将棋世界1995年12月号、泉正樹六段(当時)の「公式棋戦の動き」より。
王将戦
七冠達成へ向け、着々と防衛を重ねる羽生。対する6人は一筋縄では屈しない役者揃い。
羽生の夢を打ち砕く期待の一番星は森内。ここで黒星を与えておけば流れを自身に引き寄せることができる。森内、必死の思いで盤に向かったことだろう。
角換わりからの戦いは、森内の工夫が実り、徐々に優勢を拡大。史上最強の羽生も森内の丁寧な指し回しの前に大苦戦。そして遂に5図の局面では必敗となった。

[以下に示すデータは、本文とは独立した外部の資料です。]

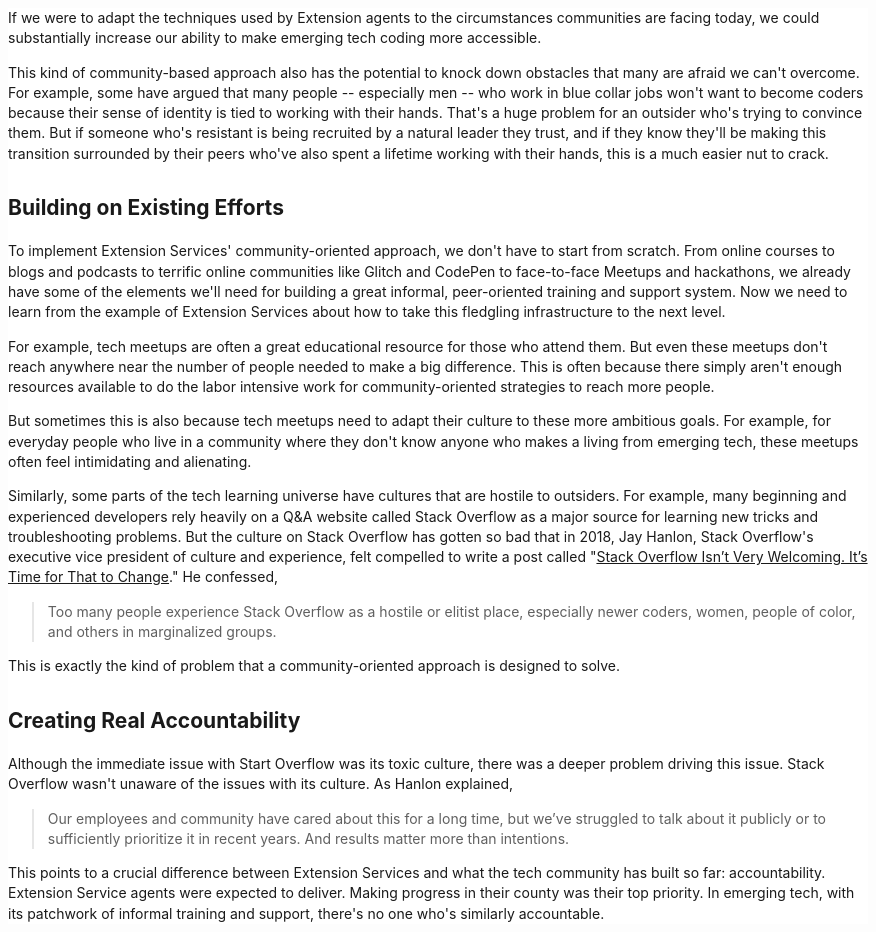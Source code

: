 If we were to adapt the techniques used by Extension agents to the circumstances communities are facing today, we could substantially increase our ability to make emerging tech coding more accessible.

This kind of community-based approach also has the potential to knock down obstacles that many are afraid we can't overcome. For example, some have argued that many people -- especially men -- who work in blue collar jobs won't want to become coders because their sense of identity is tied to working with their hands.  That's a huge problem for an outsider who's trying to convince them. But if someone who's resistant is being recruited by a natural leader they trust, and if they know they'll be making this transition surrounded by their peers who've also spent a lifetime working with their hands, this is a much easier nut to crack.

## Building on Existing Efforts

To implement Extension Services' community-oriented approach, we don't have to start from scratch. From online courses to blogs and podcasts to terrific online communities like Glitch and CodePen to face-to-face Meetups and hackathons, we already have some of the elements we'll need for building a great informal, peer-oriented training and support system. Now we need to learn from the example of Extension Services about how to take this fledgling infrastructure to the next level. 

For example, tech meetups are often a great educational resource for those who attend them. But even these meetups don't reach anywhere near the number of people needed to make a big difference. This is often because there simply aren't enough resources available to do the labor intensive work for community-oriented strategies to reach more people.  

But sometimes this is also because tech meetups need to adapt their culture to these more ambitious goals.  For example, for everyday people who live in a community where they don't know anyone who makes a living from emerging tech, these meetups often feel intimidating and alienating. 

Similarly, some parts of the tech learning universe have cultures that are hostile to outsiders.  For example, many beginning and experienced developers rely heavily on a Q&A website called Stack Overflow as a major source for learning new tricks and troubleshooting problems.  But the culture on Stack Overflow has gotten so bad that in 2018, Jay Hanlon, Stack Overflow's executive vice president of culture and experience, felt compelled to write a post called "[Stack Overflow Isn’t Very Welcoming. It’s Time for That to Change](https://stackoverflow.blog/2018/04/26/stack-overflow-isnt-very-welcoming-its-time-for-that-to-change/)." He confessed,

> Too many people experience Stack Overflow as a hostile or elitist place, especially newer coders, women, people of color, and others in marginalized groups.

This is exactly the kind of problem that a community-oriented approach is designed to solve.

## Creating Real Accountability

Although the immediate issue with Start Overflow was its toxic culture, there was a deeper problem driving this issue. Stack Overflow wasn't unaware of the issues with its culture.  As Hanlon explained,

> Our employees and community have cared about this for a long time, but we’ve struggled to talk about it publicly or to sufficiently prioritize it in recent years. And results matter more than intentions.

This points to a crucial difference between Extension Services and what the tech community has built so far:  accountability.  Extension Service agents were expected to deliver.  Making progress in their county was their top priority. In emerging tech, with its patchwork of informal training and support, there's no one who's similarly accountable. 

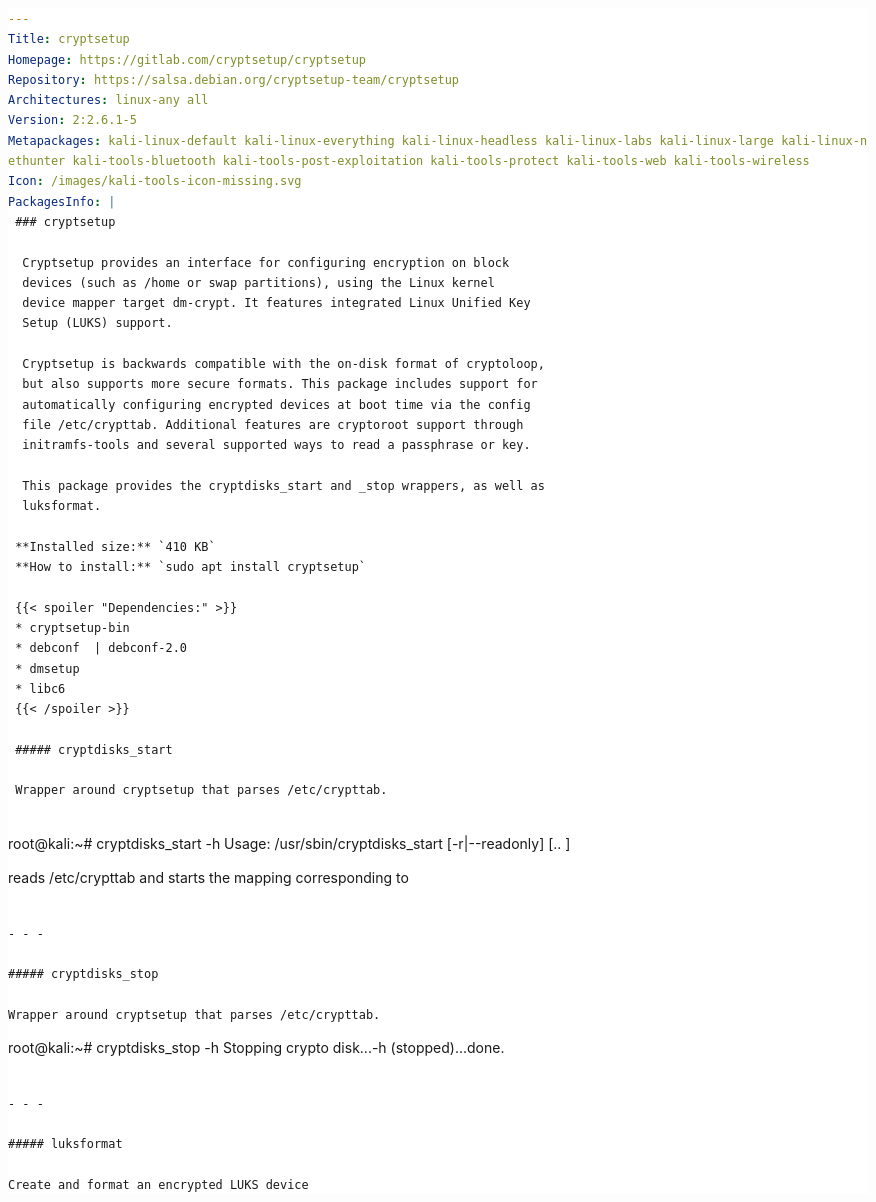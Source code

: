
 ```yaml
---
Title: cryptsetup
Homepage: https://gitlab.com/cryptsetup/cryptsetup
Repository: https://salsa.debian.org/cryptsetup-team/cryptsetup
Architectures: linux-any all
Version: 2:2.6.1-5
Metapackages: kali-linux-default kali-linux-everything kali-linux-headless kali-linux-labs kali-linux-large kali-linux-nethunter kali-tools-bluetooth kali-tools-post-exploitation kali-tools-protect kali-tools-web kali-tools-wireless 
Icon: /images/kali-tools-icon-missing.svg
PackagesInfo: |
 ### cryptsetup
 
  Cryptsetup provides an interface for configuring encryption on block
  devices (such as /home or swap partitions), using the Linux kernel
  device mapper target dm-crypt. It features integrated Linux Unified Key
  Setup (LUKS) support.
   
  Cryptsetup is backwards compatible with the on-disk format of cryptoloop,
  but also supports more secure formats. This package includes support for
  automatically configuring encrypted devices at boot time via the config
  file /etc/crypttab. Additional features are cryptoroot support through
  initramfs-tools and several supported ways to read a passphrase or key.
   
  This package provides the cryptdisks_start and _stop wrappers, as well as
  luksformat.
 
 **Installed size:** `410 KB`  
 **How to install:** `sudo apt install cryptsetup`  
 
 {{< spoiler "Dependencies:" >}}
 * cryptsetup-bin 
 * debconf  | debconf-2.0
 * dmsetup
 * libc6 
 {{< /spoiler >}}
 
 ##### cryptdisks_start
 
 Wrapper around cryptsetup that parses /etc/crypttab.
 
 ```
 root@kali:~# cryptdisks_start -h
 Usage: /usr/sbin/cryptdisks_start [-r|--readonly] <name> [.. <name>]
 
 reads /etc/crypttab and starts the mapping corresponding to <name>
 ```
 
 - - -
 
 ##### cryptdisks_stop
 
 Wrapper around cryptsetup that parses /etc/crypttab.
 
 ```
 root@kali:~# cryptdisks_stop -h
 Stopping crypto disk...-h (stopped)...done.
 ```
 
 - - -
 
 ##### luksformat
 
 Create and format an encrypted LUKS device
 ```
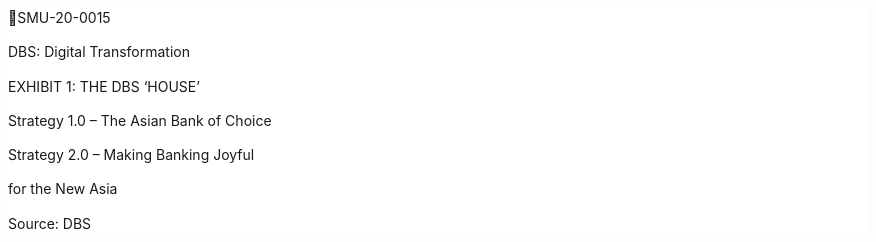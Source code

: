  
 
 
 
 
 
 
 
 
 
 
 
 
 
 
 
 
 
 
 
 
 
 
 
 
 
 
 
 
 
 
 
 
 
 
 
 
 
 
 
 
 
 
 
 
 
 
 
 
 
 
 
 
 
 
 
 
   
 
 
 
 
 
 
 
 
 
 
 
 
 
 
 
 
SMU-20-0015 

DBS: Digital Transformation 

EXHIBIT 1: THE DBS ‘HOUSE’ 

Strategy 1.0 – The Asian Bank of Choice 

Strategy 2.0 – Making Banking Joyful 

for the New Asia 

Source: DBS 
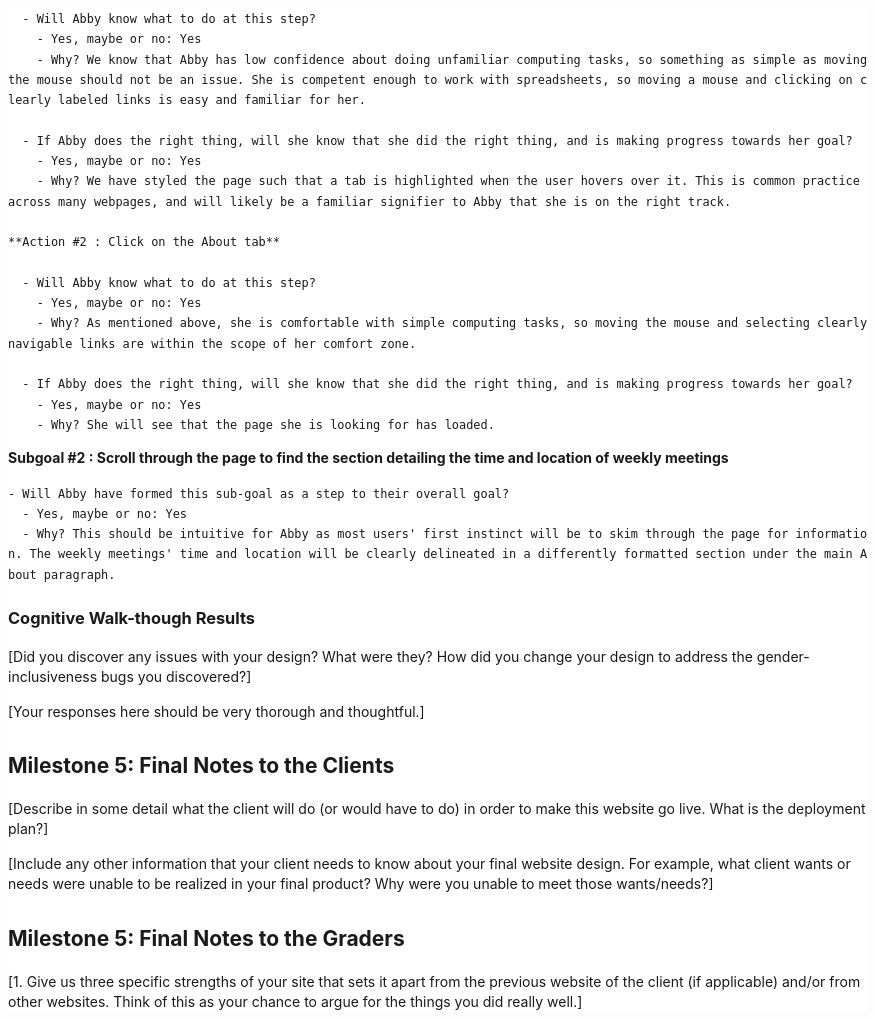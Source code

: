       - Will Abby know what to do at this step?
        - Yes, maybe or no: Yes
        - Why? We know that Abby has low confidence about doing unfamiliar computing tasks, so something as simple as moving the mouse should not be an issue. She is competent enough to work with spreadsheets, so moving a mouse and clicking on clearly labeled links is easy and familiar for her.

      - If Abby does the right thing, will she know that she did the right thing, and is making progress towards her goal?
        - Yes, maybe or no: Yes
        - Why? We have styled the page such that a tab is highlighted when the user hovers over it. This is common practice across many webpages, and will likely be a familiar signifier to Abby that she is on the right track.

    **Action #2 : Click on the About tab**

      - Will Abby know what to do at this step?
        - Yes, maybe or no: Yes
        - Why? As mentioned above, she is comfortable with simple computing tasks, so moving the mouse and selecting clearly navigable links are within the scope of her comfort zone.

      - If Abby does the right thing, will she know that she did the right thing, and is making progress towards her goal?
        - Yes, maybe or no: Yes
        - Why? She will see that the page she is looking for has loaded.

**Subgoal #2 : Scroll through the page to find the section detailing the time and location of weekly meetings**

    - Will Abby have formed this sub-goal as a step to their overall goal?
      - Yes, maybe or no: Yes
      - Why? This should be intuitive for Abby as most users' first instinct will be to skim through the page for information. The weekly meetings' time and location will be clearly delineated in a differently formatted section under the main About paragraph.

### Cognitive Walk-though Results

[Did you discover any issues with your design? What were they? How did you change your design to address the gender-inclusiveness bugs you discovered?]

[Your responses here should be very thorough and thoughtful.]

## Milestone 5: Final Notes to the Clients

[Describe in some detail what the client will do (or would have to do) in order to make this website go live. What is the deployment plan?]

[Include any other information that your client needs to know about your final website design. For example, what client wants or needs were unable to be realized in your final product? Why were you unable to meet those wants/needs?]

## Milestone 5: Final Notes to the Graders

[1. Give us three specific strengths of your site that sets it apart from the previous website of the client (if applicable) and/or from other websites. Think of this as your chance to argue for the things you did really well.]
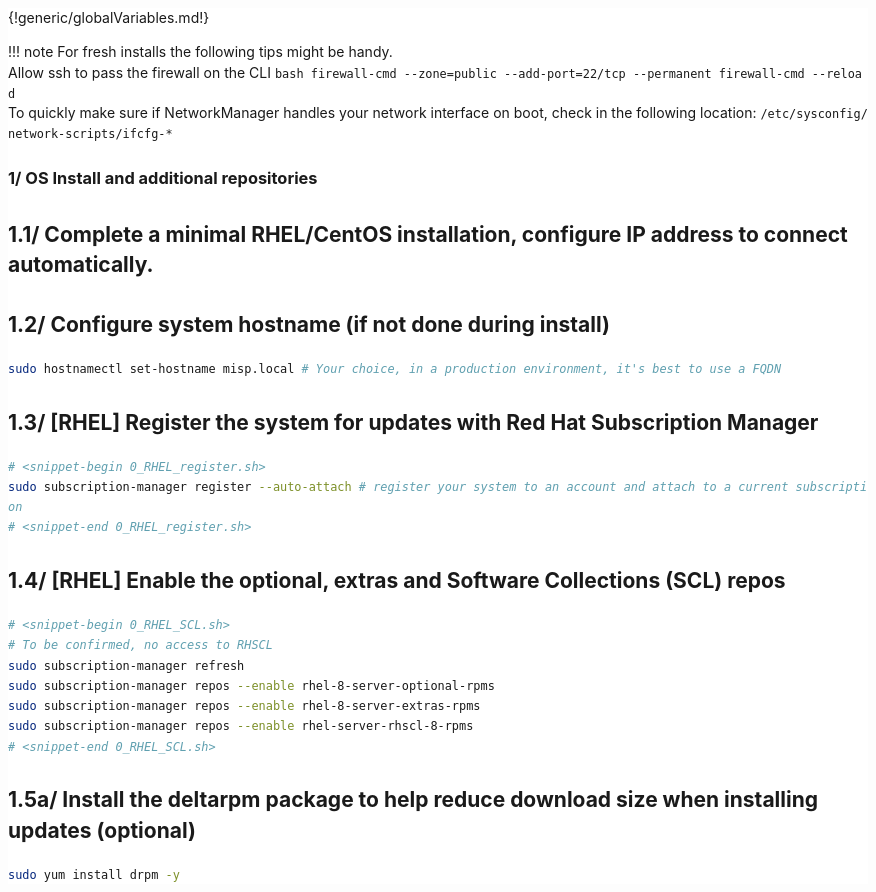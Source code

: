 {!generic/globalVariables.md!}

!!! note
    For fresh installs the following tips might be handy.<br />
    Allow ssh to pass the firewall on the CLI
    ```bash
    firewall-cmd --zone=public --add-port=22/tcp --permanent
    firewall-cmd --reload
    ```
    <br />
    To quickly make sure if NetworkManager handles your network interface on boot, check in the following location:
    ```
    /etc/sysconfig/network-scripts/ifcfg-*
    ```

### 1/ OS Install and additional repositories

## 1.1/ Complete a minimal RHEL/CentOS installation, configure IP address to connect automatically.

## 1.2/ Configure system hostname (if not done during install)
```bash
sudo hostnamectl set-hostname misp.local # Your choice, in a production environment, it's best to use a FQDN
```

## 1.3/ **[RHEL]** Register the system for updates with Red Hat Subscription Manager
```bash
# <snippet-begin 0_RHEL_register.sh>
sudo subscription-manager register --auto-attach # register your system to an account and attach to a current subscription
# <snippet-end 0_RHEL_register.sh>
```

## 1.4/ **[RHEL]** Enable the optional, extras and Software Collections (SCL) repos
```bash
# <snippet-begin 0_RHEL_SCL.sh>
# To be confirmed, no access to RHSCL
sudo subscription-manager refresh 
sudo subscription-manager repos --enable rhel-8-server-optional-rpms
sudo subscription-manager repos --enable rhel-8-server-extras-rpms
sudo subscription-manager repos --enable rhel-server-rhscl-8-rpms
# <snippet-end 0_RHEL_SCL.sh>
```

## 1.5a/ Install the deltarpm package to help reduce download size when installing updates (optional)
```bash
sudo yum install drpm -y
```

図の形勢を細かく分析すると、先手の竜、飛車が守備に完璧。馬の存在は先手が生き生きしているのに対し、後手は”死にぞこない”。9対1の大差といっても過言ではない状況なのだ。△5七歩では羽生も投了を考えたことだろう。何の希望もない局面だからだ。ところが、ここから本当に恐ろしい大事件が起こった。
▲5六香△4三金引▲9二竜△4七馬▲6九金△5六馬▲8一竜△2五銀▲5七香△9六桂(6図)。
森内はおいしそうな馬には目もくれず、▲5六香で最短の勝ちを目指した。しかし次の▲9二竜が不幸にも大失着。△4七馬で羽生の馬が息を吹き返してしまった。さらに王手などとてもかからない玉に△9六桂が飛んできた。森内はすでに放心状態。それでも以下勝ちが残されていたが、過酷な秒読みの中では、大逆転を阻むのは至難だった。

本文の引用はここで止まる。